THE TASK >>
Please print each entry below exactly as it stands, but without any pictures.

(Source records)

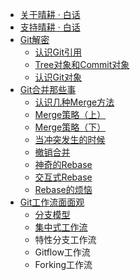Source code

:* [关于晴耕 · 白话](understanding-tech-for-dummies.md)
* [支持晴耕 · 白话](donate.md)
* [Git解密](inside-git.md)
  * [认识Git引用](inside-git-1.md)
  * [Tree对象和Commit对象](inside-git-2.md)
  * [认识Git对象](inside-git-3.md)
* [Git合并那些事](git-merge-stories.md)
  * [认识几种Merge方法](git-merge-stories-1.md)
  * [Merge策略（上）](git-merge-stories-2.md)
  * [Merge策略（下）](git-merge-stories-3.md)
  * [当冲突发生的时候](git-merge-stories-4.md)
  * [撤销合并](git-merge-stories-5.md)
  * [神奇的Rebase](git-merge-stories-6.md)
  * [交互式Rebase](git-merge-stories-7.md)
  * [Rebase的烦恼](git-merge-stories-8.md)
* [Git工作流面面观](git-workflow.md)
  * [分支模型](git-workflow-1.md)
  * [集中式工作流](git-workflow-2.md)
  * 特性分支工作流
  * Gitflow工作流
  * Forking工作流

EXERCISE RESULT >>
Source code

:* [关于晴耕 · 白话](understanding-tech-for-dummies.md)
* [支持晴耕 · 白话](donate.md)
* [Git解密](inside-git.md)
  * [认识Git引用](inside-git-1.md)
  * [Tree对象和Commit对象](inside-git-2.md)
  * [认识Git对象](inside-git-3.md)
* [Git合并那些事](git-merge-stories.md)
  * [认识几种Merge方法](git-merge-stories-1.md)
  * [Merge策略（上）](git-merge-stories-2.md)
  * [Merge策略（下）](git-merge-stories-3.md)
  * [当冲突发生的时候](git-merge-stories-4.md)
  * [撤销合并](git-merge-stories-5.md)
  * [神奇的Rebase](git-merge-stories-6.md)
  * [交互式Rebase](git-merge-stories-7.md)
  * [Rebase的烦恼](git-merge-stories-8.md)
* [Git工作流面面观](git-workflow.md)
  * [分支模型](git-workflow-1.md)
  * [集中式工作流](git-workflow-2.md)
  * 特性分支工作流
  * Gitflow工作流
  * Forking工作流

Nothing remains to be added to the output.